Cancer Risk Score Prediction Based on a Single-Nucleotide Polymorphism Network.

OBJECTIVES: Genome-wide association studies (GWAS) are performed to study the associations between genetic variants with respect to certain phenotypic traits such as cancer. However, the method that is commonly used in GWAS assumes that certain traits are solely affected by a single mutation. We propose a network analysis method, in which we generate association networks of single-nucleotide polymorphisms (SNPs) that can differentiate case and control groups. We hypothesize that certain phenotypic traits are attributable to mutations in groups of associated SNPs.
METHODS: We propose a method based on a network analysis framework to study SNP-SNP interactions related to cancer incidence. We employed logistic regression to measure the significance of all SNP pairs from GWAS for the incidence of colorectal cancer and computed a cancer risk score based on the generated SNP networks.
RESULTS: We demonstrated our method in a dataset from a case-control study of colorectal cancer in the South Sulawesi population. From the GWAS results, 20,094 pairs of 200 SNPs were created. We obtained one cluster containing four pairs of five SNPs that passed the filtering threshold based on their p-values. A locus on chromosome 12 (12:54410007) was found to be strongly connected to the four variants on chromosome 1. A polygenic risk score was computed from the five SNPs, and a significant difference in colorectal cancer risk was obtained between the case and control groups.
CONCLUSIONS: Our results demonstrate the applicability of our method to understand SNP-SNP interactions and compute risk scores for various types of cancer.

I. Introduction

According to the World Health Organization (WHO), cancer is the second leading cause of death, with 9.6 million deaths in 2018 worldwide [1]. Lung cancer is one of the most common types of cancer, with 2.26 million incident cases and 1.80 million deaths globally in 2020 [2]. Mesothelioma, pancreatic cancer, and brain cancer are the cancers with the lowest 5-year survival estimates cancers [3]. The fight against cancer is particularly difficult in low- and middle-income countries, as approximately 70% of cancer deaths occur in these countries [1]. However, this fact shows that modern medicine and advanced health services have improved the survivability of cancer patients.
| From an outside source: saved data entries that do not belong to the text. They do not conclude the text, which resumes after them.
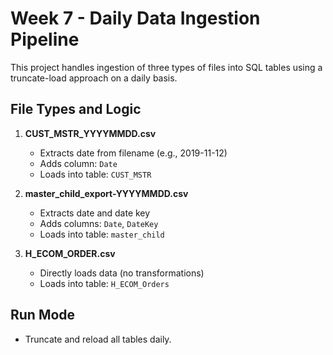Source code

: # Week 7 - Daily Data Ingestion Pipeline

This project handles ingestion of three types of files into SQL tables using a truncate-load approach on a daily basis.

## File Types and Logic

1. **CUST_MSTR_YYYYMMDD.csv**
   - Extracts date from filename (e.g., 2019-11-12)
   - Adds column: `Date`
   - Loads into table: `CUST_MSTR`

2. **master_child_export-YYYYMMDD.csv**
   - Extracts date and date key
   - Adds columns: `Date`, `DateKey`
   - Loads into table: `master_child`

3. **H_ECOM_ORDER.csv**
   - Directly loads data (no transformations)
   - Loads into table: `H_ECOM_Orders`

## Run Mode
- Truncate and reload all tables daily.

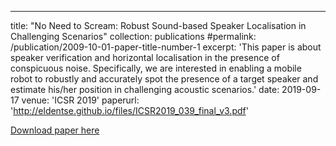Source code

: ---
title: "No Need to Scream: Robust Sound-based Speaker Localisation in Challenging Scenarios"
collection: publications
#permalink: /publication/2009-10-01-paper-title-number-1
excerpt: 'This paper is about speaker verification and horizontal localisation in the presence of conspicuous noise. Specifically, we are interested in enabling a mobile robot to robustly and accurately spot the presence of a target speaker and estimate his/her position in challenging acoustic scenarios.'
date: 2019-09-17
venue: 'ICSR 2019'
paperurl: 'http://eldentse.github.io/files/ICSR2019_039_final_v3.pdf'

[Download paper here](http://eldentse.github.io/files/ICSR2019_039_final_v3.pdf)
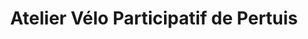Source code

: ---
title: "Atelier Vélo Participatif de Pertuis"
url: /pertuis/atelier-velo-participatif-de-pertuis/
shop: Fahrrad
---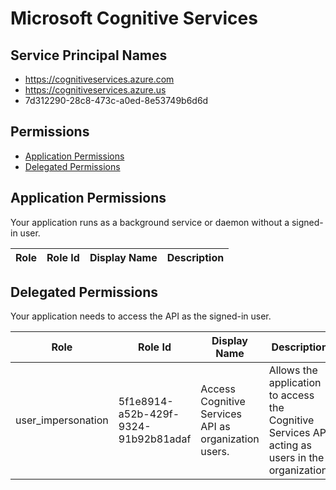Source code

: # Microsoft Cognitive Services
## Service Principal Names
- https://cognitiveservices.azure.com
- https://cognitiveservices.azure.us
- 7d312290-28c8-473c-a0ed-8e53749b6d6d

 ## Permissions
- [Application Permissions](#application-permissions)
- [Delegated Permissions](#delegated-permissions)

## Application Permissions
Your application runs as a background service or daemon without a signed-in user.

| Role | Role Id | Display Name | Description |
|---|---|---|---|

## Delegated Permissions
Your application needs to access the API as the signed-in user. 

| Role | Role Id | Display Name | Description |
|---|---|---|---|
| user_impersonation | 5f1e8914-a52b-429f-9324-91b92b81adaf | Access Cognitive Services API as organization users. | Allows the application to access the Cognitive Services API acting as users in the organization. |

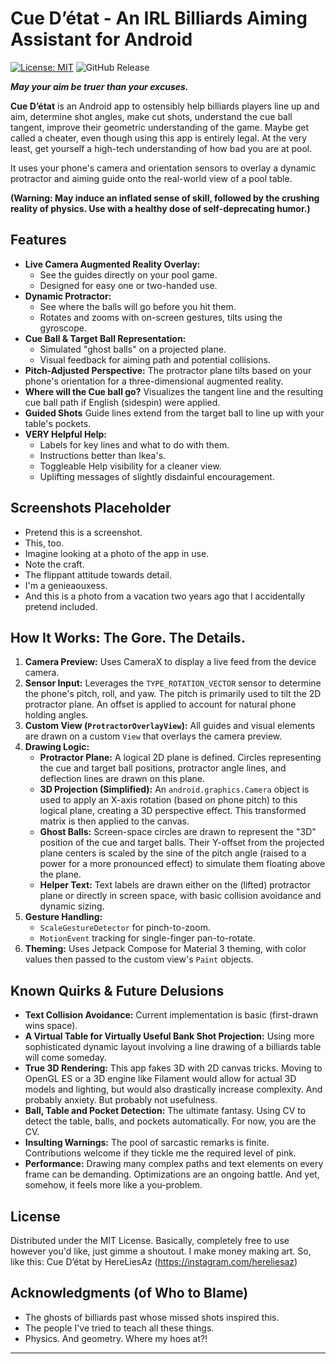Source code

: # Cue D’état - An IRL Billiards Aiming Assistant for Android

[![License: MIT](https://img.shields.io/badge/License-MIT-yellow.svg)](https://opensource.org/licenses/MIT)
![GitHub Release](https://img.shields.io/github/v/release/hereliesaz/CueDetat?include_prereleases&display_name=release)


**_May your aim be truer than your excuses._**


**Cue D’état** is an Android app to ostensibly help billiards players line up and aim, determine shot angles, make cut shots, understand the cue ball tangent, improve their geometric understanding of the game. Maybe get called a cheater, even though using this app is entirely legal. At the very least, get yourself a high-tech understanding of how bad you are at pool.

It uses your phone's camera and orientation sensors to overlay a dynamic protractor and aiming guide onto the real-world view of a pool table.

**(Warning: May induce an inflated sense of skill, followed by the crushing reality of physics. Use with a healthy dose of self-deprecating humor.)**



## Features

*   **Live Camera Augmented Reality Overlay:**
    *   See the guides directly on your pool game.
    *   Designed for easy one or two-handed use. 
*   **Dynamic Protractor:**
    *   See where the balls will go before you hit them.  
    *   Rotates and zooms with on-screen gestures, tilts using the gyroscope. 
*   **Cue Ball & Target Ball Representation:**
    *   Simulated "ghost balls" on a projected plane.
    *   Visual feedback for aiming path and potential collisions.
*   **Pitch-Adjusted Perspective:** The protractor plane tilts based on your phone's orientation for a three-dimensional augmented reality.
*   **Where will the Cue ball go?** Visualizes the tangent line and the resulting cue ball path if English (sidespin) were applied.
*   **Guided Shots** Guide lines extend from the target ball to line up with your table's pockets.
*   **VERY Helpful Help:**
    *   Labels for key lines and what to do with them.
    *   Instructions better than Ikea's.
    *   Toggleable Help visibility for a cleaner view.
    *   Uplifting messages of slightly disdainful encouragement.



## Screenshots Placeholder

*   Pretend this is a screenshot.
*   This, too.
*   Imagine looking at a photo of the app in use.
*   Note the craft.
*   The flippant attitude towards detail.
*   I'm a genieaouxess.
*   And this is a photo from a vacation two years ago that I accidentally pretend included.



## How It Works: The Gore. The Details.

1.  **Camera Preview:** Uses CameraX to display a live feed from the device camera.
2.  **Sensor Input:** Leverages the `TYPE_ROTATION_VECTOR` sensor to determine the phone's pitch, roll, and yaw. The pitch is primarily used to tilt the 2D protractor plane. An offset is applied to account for natural phone holding angles.
3.  **Custom View (`ProtractorOverlayView`):** All guides and visual elements are drawn on a custom `View` that overlays the camera preview.
4.  **Drawing Logic:**
    *   **Protractor Plane:** A logical 2D plane is defined. Circles representing the cue and target ball positions, protractor angle lines, and deflection lines are drawn on this plane.
    *   **3D Projection (Simplified):** An `android.graphics.Camera` object is used to apply an X-axis rotation (based on phone pitch) to this logical plane, creating a 3D perspective effect. This transformed matrix is then applied to the canvas.
    *   **Ghost Balls:** Screen-space circles are drawn to represent the "3D" position of the cue and target balls. Their Y-offset from the projected plane centers is scaled by the sine of the pitch angle (raised to a power for a more pronounced effect) to simulate them floating above the plane.
    *   **Helper Text:** Text labels are drawn either on the (lifted) protractor plane or directly in screen space, with basic collision avoidance and dynamic sizing.
5.  **Gesture Handling:**
    *   `ScaleGestureDetector` for pinch-to-zoom.
    *   `MotionEvent` tracking for single-finger pan-to-rotate.
6.  **Theming:** Uses Jetpack Compose for Material 3 theming, with color values then passed to the custom view's `Paint` objects.



## Known Quirks & Future Delusions

*   **Text Collision Avoidance:** Current implementation is basic (first-drawn wins space).
*   **A Virtual Table for Virtually Useful Bank Shot Projection:** Using more sophisticated dynamic layout involving a line drawing of a billiards table will come someday.
*   **True 3D Rendering:** This app fakes 3D with 2D canvas tricks. Moving to OpenGL ES or a 3D engine like Filament would allow for actual 3D models and lighting, but would also drastically increase complexity. And probably anxiety. But probably not usefulness.
*   **Ball, Table and Pocket Detection:** The ultimate fantasy. Using CV to detect the table, balls, and pockets automatically. For now, you are the CV.
*   **Insulting Warnings:** The pool of sarcastic remarks is finite. Contributions welcome if they tickle me the required level of pink.
*   **Performance:** Drawing many complex paths and text elements on every frame can be demanding. Optimizations are an ongoing battle. And yet, somehow, it feels more like a you-problem.



## License

Distributed under the MIT License. Basically, completely free to use however you'd like, just gimme a shoutout. I make money making art. So, like this:
Cue D’état by HereLiesAz (https://instagram.com/hereliesaz)


## Acknowledgments (of Who to Blame)

*   The ghosts of billiards past whose missed shots inspired this.
*   The people I've tried to teach all these things.
*   Physics. And geometry. Where my hoes at?!

---

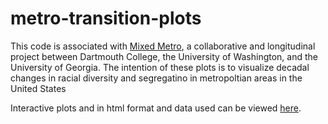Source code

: # metro-transition-plots
This code is associated with [Mixed Metro](http://mixedmetro.com), a collaborative and longitudinal project 
between Dartmouth College, the University of Washington, and the University of Georgia.
The intention of these plots is to visualize decadal changes in racial diversity and segregatino in metropoltian areas in the United States

Interactive plots and in html format and data used can be viewed [here](http://mixedmetro.com).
Most cancers can be cured in the early stages; however, after metastasis, cancer becomes almost incurable, underscoring the importance of early detection [4]. Fortunately, cases of cancer can be identified even before they turn malignant [5]. Nevertheless, cancer prevention strategies (e.g., a healthy diet and lifestyle) are still a better approach, since tobacco use, alcohol consumption, dietary intake, and lack of physical activity are among the main leading causes of cancer [6-9].

Genome-wide association studies (GWAS) have revealed many significant markers or single-nucleotide polymorphisms (SNPs) that have associations with certain types of cancer, including colorectal cancer in our previous research [10]. Most of these studies used sex, age, lifestyle, and diet as confounding variables. These findings indicate that some people are prone to develop cancer even with a fairly healthy lifestyle. The genetic variants associated with phenotypic traits or the risk of complex diseases such as cancer have been researched using GWAS to identify SNPs with significant associations. However, these associations have a limited capability to explain genetic risk or disease heritability because they only account for a small fraction of the genetic aspects in both traits and the disease risk; this gap is termed “missing heritability” [11]. Interactions among genetic variants (i.e., SNP-SNP interactions) have been suggested in many studies as a factor that may account for a substantial proportion of complex disease susceptibility. Several breast cancer studies have found that selected SNPs from genes related to cancer mechanism pathways may weakly contribute to the cancer risk individually, but their interactions demonstrated significant associations with breast cancer risk [12]. In another study, Lin et al. [13] identified SNP-SNP interactions in angiogenesis-related gene pairs that were associated with prostate cancer severity and constructed a gene interaction network based on those results to identify genes involved in the angiogenesis pathway. Similarly, Goodman and Weare [14] identified SNP-SNP interactions that contribute to colon cancer risk using polymorphism interaction analysis. The selected SNPs obtained from case-control data include SNPs with a weak contribution to colorectal cancer risk and even individual SNPs that did not contribute to colon cancer risk. Jiao et al. [15] conducted a genome-wide study of gene-gene interactions and colorectal cancer risk from GWAS data using the average risk due to interaction method. They showed evidence of two pairwise SNP-SNP interactions that were significantly associated with colorectal cancer risk.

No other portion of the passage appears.